(Data shown Opens)

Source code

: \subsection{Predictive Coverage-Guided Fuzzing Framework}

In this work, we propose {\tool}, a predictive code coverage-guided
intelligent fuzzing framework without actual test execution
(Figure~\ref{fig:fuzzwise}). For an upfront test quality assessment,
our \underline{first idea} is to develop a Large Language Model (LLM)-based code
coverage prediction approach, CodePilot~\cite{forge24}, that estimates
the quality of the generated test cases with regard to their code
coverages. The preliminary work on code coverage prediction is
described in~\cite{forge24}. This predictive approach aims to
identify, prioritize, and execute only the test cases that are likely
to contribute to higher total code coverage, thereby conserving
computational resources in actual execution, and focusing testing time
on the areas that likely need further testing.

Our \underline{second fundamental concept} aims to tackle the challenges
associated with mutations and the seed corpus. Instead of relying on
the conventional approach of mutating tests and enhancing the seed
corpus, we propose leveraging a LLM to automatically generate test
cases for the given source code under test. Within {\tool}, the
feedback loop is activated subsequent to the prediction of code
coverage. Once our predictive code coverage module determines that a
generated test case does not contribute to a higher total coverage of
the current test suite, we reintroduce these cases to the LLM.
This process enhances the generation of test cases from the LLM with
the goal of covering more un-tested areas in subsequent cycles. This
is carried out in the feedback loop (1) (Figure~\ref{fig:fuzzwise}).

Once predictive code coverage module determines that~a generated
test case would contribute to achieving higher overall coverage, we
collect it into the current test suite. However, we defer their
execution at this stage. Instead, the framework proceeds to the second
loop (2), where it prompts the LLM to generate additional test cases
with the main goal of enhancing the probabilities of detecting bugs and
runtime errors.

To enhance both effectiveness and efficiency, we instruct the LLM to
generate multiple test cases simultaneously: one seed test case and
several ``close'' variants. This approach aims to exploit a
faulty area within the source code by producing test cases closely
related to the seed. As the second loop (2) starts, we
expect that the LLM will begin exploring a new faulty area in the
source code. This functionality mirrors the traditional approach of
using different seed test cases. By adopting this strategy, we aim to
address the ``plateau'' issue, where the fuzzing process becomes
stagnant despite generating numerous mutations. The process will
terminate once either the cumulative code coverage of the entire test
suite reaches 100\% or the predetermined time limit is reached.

(Data shown Closes)

Task description
In the entries above, restate word for word the lines between the one holding "generated test case does" and the one holding "This process enhances", inclusive, and nothing besides.

Task answer
generated test case does not contribute to a higher total coverage of
the current test suite, we reintroduce these cases to the LLM.
This process enhances the generation of test cases from the LLM with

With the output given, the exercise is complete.